Top.Mail.Ru

Когда гастроли были большими

Анна Алексахина,- «Петербургский театральный журнал», 1998, № 16

В старину на гастроли выезжали всей труппой. Ехали на месяц, а то и на два. В ящики с реквизитом раскладывали плитки, кастрюльки, щербатые кружки, кипятильники, консервы, пакетные супчики. Обустраивались надолго, подробно, на тумбочки стелили салфетки, в вазу ставили цветы, и начиналась другая жизнь. На гастролях узнавали друг друга, знакомились, завязывались дружбы, закручивались романы, сочинялись капустники, роились замыслы... Мы общались. Мы были свободны от пут быта. После спектакля никто никуда не торопился, едва разгримировавшись, набивались в чей-нибудь гостеприимный номер. Через минуту становилось дымно и шумно, пили чай, пели песни, играли в игры на смекалку и импровизацию, потом шли гулять по ночному незнакомому городу... И назывались эти гастроли - большими. «Когда гастроли были большими»...

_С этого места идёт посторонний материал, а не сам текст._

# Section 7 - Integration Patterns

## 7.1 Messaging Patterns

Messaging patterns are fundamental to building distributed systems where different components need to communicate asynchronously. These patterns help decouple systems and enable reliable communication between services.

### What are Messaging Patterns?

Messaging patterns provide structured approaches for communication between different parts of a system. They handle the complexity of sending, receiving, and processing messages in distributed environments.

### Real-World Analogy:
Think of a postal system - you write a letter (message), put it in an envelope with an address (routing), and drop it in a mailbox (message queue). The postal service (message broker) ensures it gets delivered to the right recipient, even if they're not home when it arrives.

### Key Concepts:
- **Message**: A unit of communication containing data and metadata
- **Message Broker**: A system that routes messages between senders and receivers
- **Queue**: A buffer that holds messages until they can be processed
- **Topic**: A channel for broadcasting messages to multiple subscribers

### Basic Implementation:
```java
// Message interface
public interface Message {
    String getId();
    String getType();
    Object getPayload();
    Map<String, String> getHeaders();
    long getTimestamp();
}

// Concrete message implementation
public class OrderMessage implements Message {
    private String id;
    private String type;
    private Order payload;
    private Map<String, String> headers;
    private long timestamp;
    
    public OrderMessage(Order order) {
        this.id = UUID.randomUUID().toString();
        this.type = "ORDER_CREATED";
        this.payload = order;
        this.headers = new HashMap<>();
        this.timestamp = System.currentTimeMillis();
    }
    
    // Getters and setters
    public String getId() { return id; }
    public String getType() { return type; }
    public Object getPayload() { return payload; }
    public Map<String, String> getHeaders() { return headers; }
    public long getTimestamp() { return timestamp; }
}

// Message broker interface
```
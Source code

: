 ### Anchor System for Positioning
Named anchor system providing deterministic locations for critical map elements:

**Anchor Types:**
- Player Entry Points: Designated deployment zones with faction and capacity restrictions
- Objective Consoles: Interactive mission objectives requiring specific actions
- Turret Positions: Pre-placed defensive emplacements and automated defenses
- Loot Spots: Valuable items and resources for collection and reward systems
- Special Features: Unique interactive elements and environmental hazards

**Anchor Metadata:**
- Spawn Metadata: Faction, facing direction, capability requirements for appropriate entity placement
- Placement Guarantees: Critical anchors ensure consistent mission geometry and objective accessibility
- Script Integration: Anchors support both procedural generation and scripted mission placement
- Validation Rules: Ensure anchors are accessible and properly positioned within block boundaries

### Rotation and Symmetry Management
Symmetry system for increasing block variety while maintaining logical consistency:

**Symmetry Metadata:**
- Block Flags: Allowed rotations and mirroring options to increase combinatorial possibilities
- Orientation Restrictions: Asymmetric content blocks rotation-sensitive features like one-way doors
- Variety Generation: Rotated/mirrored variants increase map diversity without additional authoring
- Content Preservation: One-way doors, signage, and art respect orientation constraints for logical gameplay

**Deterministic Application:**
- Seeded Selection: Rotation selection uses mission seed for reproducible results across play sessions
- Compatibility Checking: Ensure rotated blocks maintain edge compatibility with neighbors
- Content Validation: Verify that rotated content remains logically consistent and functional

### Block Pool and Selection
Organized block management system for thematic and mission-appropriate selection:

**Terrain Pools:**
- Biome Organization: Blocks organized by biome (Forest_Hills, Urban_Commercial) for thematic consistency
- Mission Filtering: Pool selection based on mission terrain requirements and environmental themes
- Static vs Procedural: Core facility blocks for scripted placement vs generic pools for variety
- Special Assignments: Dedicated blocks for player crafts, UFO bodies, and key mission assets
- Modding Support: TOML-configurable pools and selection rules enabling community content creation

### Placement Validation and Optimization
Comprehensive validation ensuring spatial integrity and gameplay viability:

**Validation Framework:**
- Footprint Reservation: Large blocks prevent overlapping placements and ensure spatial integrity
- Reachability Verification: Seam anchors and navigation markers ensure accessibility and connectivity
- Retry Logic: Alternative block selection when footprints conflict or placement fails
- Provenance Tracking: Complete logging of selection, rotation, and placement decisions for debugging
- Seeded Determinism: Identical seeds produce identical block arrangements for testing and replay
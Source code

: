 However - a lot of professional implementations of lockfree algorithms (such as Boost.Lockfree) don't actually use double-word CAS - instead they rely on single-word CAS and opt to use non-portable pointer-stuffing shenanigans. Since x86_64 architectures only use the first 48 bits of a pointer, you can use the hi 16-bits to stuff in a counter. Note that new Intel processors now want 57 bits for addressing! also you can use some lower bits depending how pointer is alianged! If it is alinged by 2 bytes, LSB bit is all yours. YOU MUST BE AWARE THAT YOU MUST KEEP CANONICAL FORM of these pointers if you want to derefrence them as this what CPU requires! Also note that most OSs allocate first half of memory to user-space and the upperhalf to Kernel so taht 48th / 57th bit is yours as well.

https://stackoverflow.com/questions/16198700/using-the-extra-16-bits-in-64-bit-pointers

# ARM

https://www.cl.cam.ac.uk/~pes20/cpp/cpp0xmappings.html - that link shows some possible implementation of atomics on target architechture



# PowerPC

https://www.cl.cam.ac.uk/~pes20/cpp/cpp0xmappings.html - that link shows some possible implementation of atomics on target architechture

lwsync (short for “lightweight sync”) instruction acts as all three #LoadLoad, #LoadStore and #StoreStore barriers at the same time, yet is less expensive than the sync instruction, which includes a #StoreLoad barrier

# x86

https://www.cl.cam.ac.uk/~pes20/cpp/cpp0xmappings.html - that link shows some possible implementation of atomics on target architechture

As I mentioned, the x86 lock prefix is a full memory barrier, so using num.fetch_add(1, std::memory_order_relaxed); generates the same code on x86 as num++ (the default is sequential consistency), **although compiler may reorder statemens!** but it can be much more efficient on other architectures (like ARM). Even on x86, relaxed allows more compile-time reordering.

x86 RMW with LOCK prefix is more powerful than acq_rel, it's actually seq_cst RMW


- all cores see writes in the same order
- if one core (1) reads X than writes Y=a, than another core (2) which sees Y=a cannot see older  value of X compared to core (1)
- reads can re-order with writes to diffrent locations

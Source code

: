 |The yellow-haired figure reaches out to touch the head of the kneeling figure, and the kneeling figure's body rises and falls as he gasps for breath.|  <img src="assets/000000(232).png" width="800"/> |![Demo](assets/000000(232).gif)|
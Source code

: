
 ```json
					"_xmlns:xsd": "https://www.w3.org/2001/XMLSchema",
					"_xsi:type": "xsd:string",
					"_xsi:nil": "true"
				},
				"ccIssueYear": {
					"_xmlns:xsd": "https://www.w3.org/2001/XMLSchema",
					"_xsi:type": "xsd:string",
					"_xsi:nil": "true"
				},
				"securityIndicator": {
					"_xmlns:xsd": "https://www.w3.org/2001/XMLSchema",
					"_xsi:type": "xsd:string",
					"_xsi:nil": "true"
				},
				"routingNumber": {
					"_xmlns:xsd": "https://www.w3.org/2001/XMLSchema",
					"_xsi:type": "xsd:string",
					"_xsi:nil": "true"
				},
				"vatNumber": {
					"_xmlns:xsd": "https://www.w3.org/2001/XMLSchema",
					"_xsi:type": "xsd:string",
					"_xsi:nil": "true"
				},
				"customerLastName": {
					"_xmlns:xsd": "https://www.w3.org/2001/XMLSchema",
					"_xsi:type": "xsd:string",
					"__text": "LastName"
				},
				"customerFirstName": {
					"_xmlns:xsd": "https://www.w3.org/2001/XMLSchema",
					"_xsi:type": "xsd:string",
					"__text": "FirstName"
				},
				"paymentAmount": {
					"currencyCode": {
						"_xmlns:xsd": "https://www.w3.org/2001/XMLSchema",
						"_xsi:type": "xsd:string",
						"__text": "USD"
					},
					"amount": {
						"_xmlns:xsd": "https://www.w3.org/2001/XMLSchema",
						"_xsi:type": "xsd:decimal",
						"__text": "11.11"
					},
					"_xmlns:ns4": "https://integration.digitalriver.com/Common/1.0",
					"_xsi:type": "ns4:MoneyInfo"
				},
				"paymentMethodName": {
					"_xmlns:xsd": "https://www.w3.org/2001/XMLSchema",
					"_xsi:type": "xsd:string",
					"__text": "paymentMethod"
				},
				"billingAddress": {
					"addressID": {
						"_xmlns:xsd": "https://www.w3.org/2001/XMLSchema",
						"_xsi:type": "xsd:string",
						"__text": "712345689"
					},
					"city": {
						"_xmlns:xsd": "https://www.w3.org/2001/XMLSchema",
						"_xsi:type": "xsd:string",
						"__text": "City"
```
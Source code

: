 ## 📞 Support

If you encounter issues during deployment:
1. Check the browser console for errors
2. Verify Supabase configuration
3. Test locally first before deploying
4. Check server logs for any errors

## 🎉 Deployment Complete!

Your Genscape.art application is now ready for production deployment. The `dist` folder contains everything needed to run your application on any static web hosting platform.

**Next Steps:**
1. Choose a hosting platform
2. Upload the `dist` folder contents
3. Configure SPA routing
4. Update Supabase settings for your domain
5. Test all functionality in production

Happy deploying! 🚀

Теперь гастроли стали коммерческими. Дни спружинены. Самолет - спектакль - машина - спектакль - гостиница - вокзал - самолет - спектакль... Все сценические площадки сливаются в одну. «Миша, а ты уже был в Алма-Ате?» - «Не помню». Смеюсь.

Спектакль «Интимная жизнь». «Интимка», как мы ее называем между собой. Миша Боярский, Лариса Луппиан, Сережа Мигицко и я. Веселенькая комедия Ноэля Коуарда, пустячок на четверых. Репетировали легкомысленно, между делом. Затевал А. Исаков, выпускал О. Леваков. В последний момент пришел Паша Каплевич и надул декорации (привет Марине Дмитревской), чтобы сдуть и упечь в один чемодан, и - вперед: Тихий океан, Ледовитый, Мертвое море...

Обернулось все любимыми ролями, живыми отношениями внутри спектакля, новыми подробностями, которые обнаруживаются на сцене, драгоценным партнерством, обретенной дружбой... Спектакль этот стал для нас территорией любви, спасением от рутины. Он нам вернул гастроли. Возникли впечатления, новые встречи и новые лица, города, страны, материки... Многое забывать не хочется, да многое забыть и не удастся...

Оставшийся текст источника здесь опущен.